01 - Warm the olive oil in a large pan over medium heat. Toss in your chopped onion and minced garlic, letting them cook gently until they smell amazing and turn soft, which should take about 5 minutes.
02 - Stir in the sun-dried tomatoes, tomato paste, Italian seasoning, chili flakes, and salt. Let everything cook together for roughly 3 minutes until the spices become fragrant and the tomato paste deepens in color.
03 - Pour in the vegetable broth and coconut milk, stirring everything together until you have a smooth, luscious sauce. Add the chickpeas, give it a good stir, then cover the pan and let it simmer gently for another 2 to 3 minutes.

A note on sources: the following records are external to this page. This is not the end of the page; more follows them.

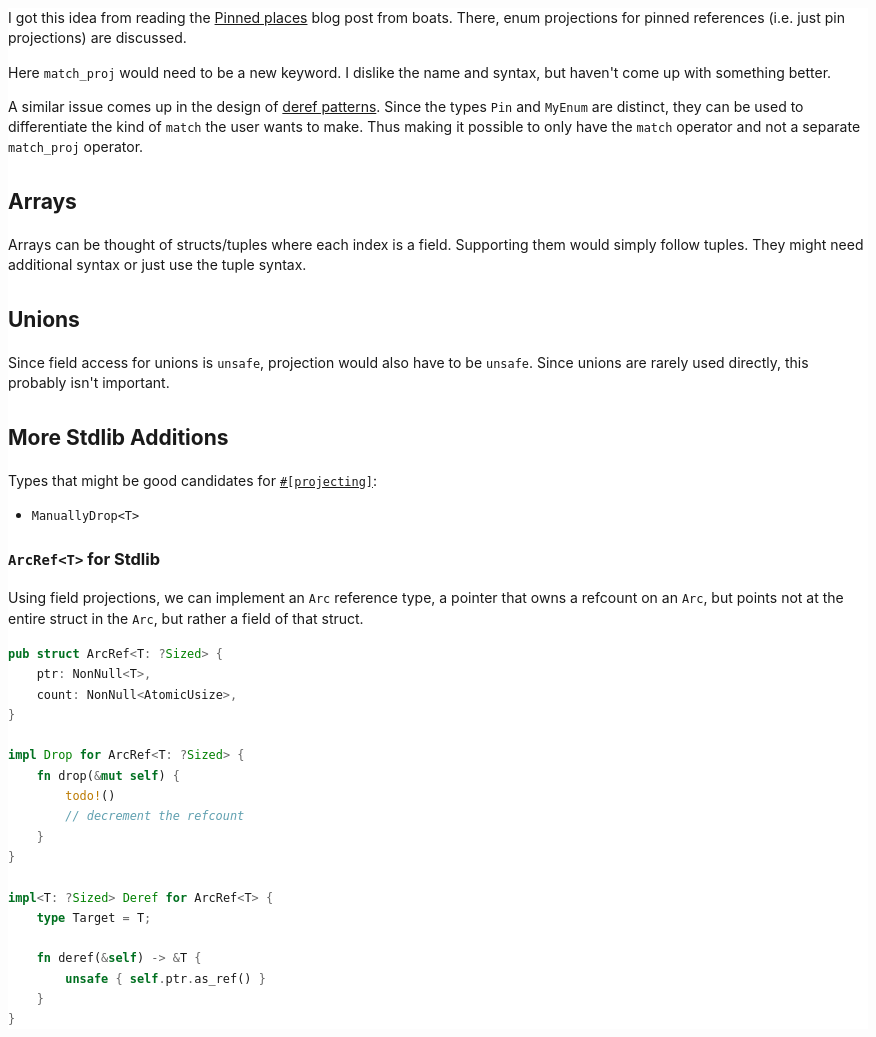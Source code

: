 I got this idea from reading the [Pinned places](https://without.boats/blog/pinned-places/) blog
post from boats. There, enum projections for pinned references (i.e. just pin projections) are
discussed.

Here `match_proj` would need to be a new keyword. I dislike the name and syntax, but haven't come up
with something better.

A similar issue comes up in the design of [deref patterns]. Since the types `Pin` and `MyEnum` are
distinct, they can be used to differentiate the kind of `match` the user wants to make. Thus making
it possible to only have the `match` operator and not a separate `match_proj` operator.

[deref patterns]: https://hackmd.io/4qDDMcvyQ-GDB089IPcHGg

## Arrays

Arrays can be thought of structs/tuples where each index is a field. Supporting them would simply
follow tuples. They might need additional syntax or just use the tuple syntax.

## Unions

Since field access for unions is `unsafe`, projection would also have to be `unsafe`. Since unions
are rarely used directly, this probably isn't important.

## More Stdlib Additions

Types that might be good candidates for [`#[projecting]`](#projecting-attribute):

- `ManuallyDrop<T>`

### `ArcRef<T>` for Stdlib

Using field projections, we can implement an `Arc` reference type, a pointer that owns a refcount on
an `Arc`, but points not at the entire struct in the `Arc`, but rather a field of that struct.

```rust
pub struct ArcRef<T: ?Sized> {
    ptr: NonNull<T>,
    count: NonNull<AtomicUsize>,
}

impl Drop for ArcRef<T: ?Sized> {
    fn drop(&mut self) {
        todo!()
        // decrement the refcount
    }
}

impl<T: ?Sized> Deref for ArcRef<T> {
    type Target = T;

    fn deref(&self) -> &T {
        unsafe { self.ptr.as_ref() }
    }
}
```


[summary]: #summary
[motivation]: #motivation
[pin projections]: https://doc.rust-lang.org/std/pin/index.html#projections-and-structural-pinning
[Pin projections]: https://doc.rust-lang.org/std/pin/index.html#projections-and-structural-pinning
[`pin-project`]: https://crates.io/crates/pin-project
[`pin-project-lite`]: https://crates.io/crates/pin-project-lite
[^1]: Note that the requirement of not blocking in a critical RCU section is not expressed in code.
[`klint`]: https://rust-for-linux.com/klint
[guide-level-explanation]: #guide-level-explanation
[`wrapping_add`]: https://doc.rust-lang.org/std/primitive.pointer.html#method.wrapping_add
[`cell::Ref<'_, T>`]: https://doc.rust-lang.org/std/cell/struct.Ref.html
[`cell::RefMut<'_, T>`]: https://doc.rust-lang.org/std/cell/struct.RefMut.html
[reference-level-explanation]: #reference-level-explanation
[field type]: #field-types
[field types]: #field-types
[IDENTIFIER]: https://doc.rust-lang.org/reference/identifiers.html
[_Expression_]: https://doc.rust-lang.org/reference/expressions.html
[TUPLE_INDEX]: https://doc.rust-lang.org/reference/tokens.html#tuple-index
[drawbacks]: #drawbacks
[rationale-and-alternatives]: #rationale-and-alternatives
[prior-art]: #prior-art
[`field-project`]: https://crates.io/crates/field-project
[`cell-project`]: https://crates.io/crates/cell-project
[`pin-projections`]: https://crates.io/crates/pin-projections
[`project-uninit`]: https://crates.io/crates/project-uninit
[`field-projection`]: https://crates.io/crates/field-projection
[unresolved-questions]: #unresolved-questions
[future-possibilities]: #future-possibilities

04 - Remove from heat and fold in your fresh spinach or basil until just wilted. Serve this beautiful dish over toasted bread, fluffy rice, or your favorite pasta.

# Notes:

01 - This dish keeps beautifully in a sealed container in your refrigerator for up to 4 days.
02 - Turn up the heat by adding extra chili flakes or a splash of your favorite hot sauce.

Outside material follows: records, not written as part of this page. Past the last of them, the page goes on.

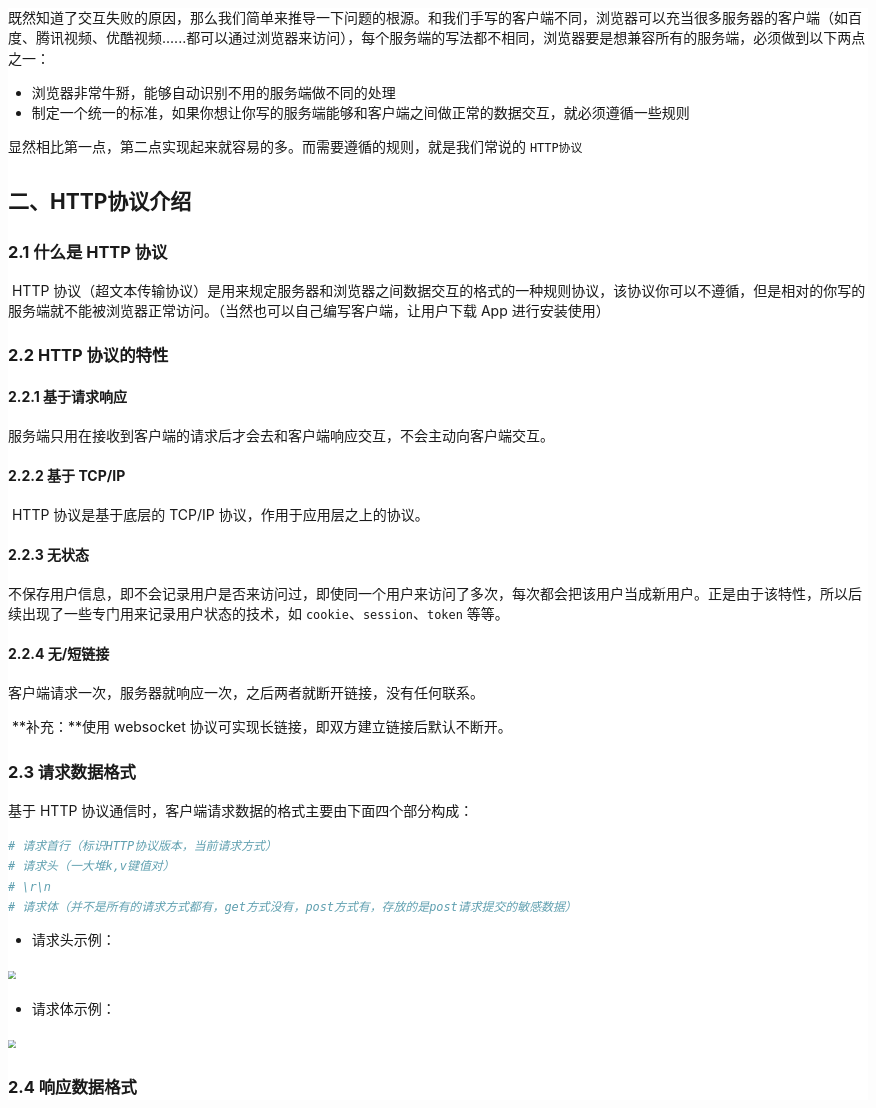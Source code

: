 ​		既然知道了交互失败的原因，那么我们简单来推导一下问题的根源。和我们手写的客户端不同，浏览器可以充当很多服务器的客户端（如百度、腾讯视频、优酷视频......都可以通过浏览器来访问），每个服务端的写法都不相同，浏览器要是想兼容所有的服务端，必须做到以下两点之一：

- 浏览器非常牛掰，能够自动识别不用的服务端做不同的处理
- 制定一个统一的标准，如果你想让你写的服务端能够和客户端之间做正常的数据交互，就必须遵循一些规则

显然相比第一点，第二点实现起来就容易的多。而需要遵循的规则，就是我们常说的 `HTTP协议`

## 二、HTTP协议介绍

### **2.1 什么是 HTTP 协议**

​		HTTP 协议（超文本传输协议）是用来规定服务器和浏览器之间数据交互的格式的一种规则协议，该协议你可以不遵循，但是相对的你写的服务端就不能被浏览器正常访问。（当然也可以自己编写客户端，让用户下载 App 进行安装使用）

### **2.2 HTTP 协议的特性**

#### **2.2.1  基于请求响应**

​		服务端只用在接收到客户端的请求后才会去和客户端响应交互，不会主动向客户端交互。

#### **2.2.2 基于 TCP/IP**

​		HTTP 协议是基于底层的 TCP/IP 协议，作用于应用层之上的协议。

#### **2.2.3 无状态**

​		不保存用户信息，即不会记录用户是否来访问过，即使同一个用户来访问了多次，每次都会把该用户当成新用户。正是由于该特性，所以后续出现了一些专门用来记录用户状态的技术，如 `cookie`、`session`、`token` 等等。

#### **2.2.4 无/短链接**

​		客户端请求一次，服务器就响应一次，之后两者就断开链接，没有任何联系。

​		**补充：**使用 websocket 协议可实现长链接，即双方建立链接后默认不断开。

### **2.3 请求数据格式**

基于 HTTP 协议通信时，客户端请求数据的格式主要由下面四个部分构成：

```python
# 请求首行（标识HTTP协议版本，当前请求方式）
# 请求头（一大堆k,v键值对）
# \r\n
# 请求体（并不是所有的请求方式都有，get方式没有，post方式有，存放的是post请求提交的敏感数据）
```

- 请求头示例：

<img src="/static/img/Django专题/web_03.png" style="zoom:50%;" /> 

- 请求体示例：

<img src="/static/img/Django专题/web_04.png" style="zoom:50%;" /> 

### **2.4 响应数据格式**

03 - Feel free to serve this however you like - it's delicious with crusty toasted bread, rice, pasta, or simply enjoyed on its own.
04 - If you prefer a milder flavor, swap the coconut milk for cashew cream or soy cream.
05 - Switch things up by using kale, chard, or arugula instead of spinach for different flavors.
06 - You can make your own sun-dried tomatoes at home for this recipe if you'd like!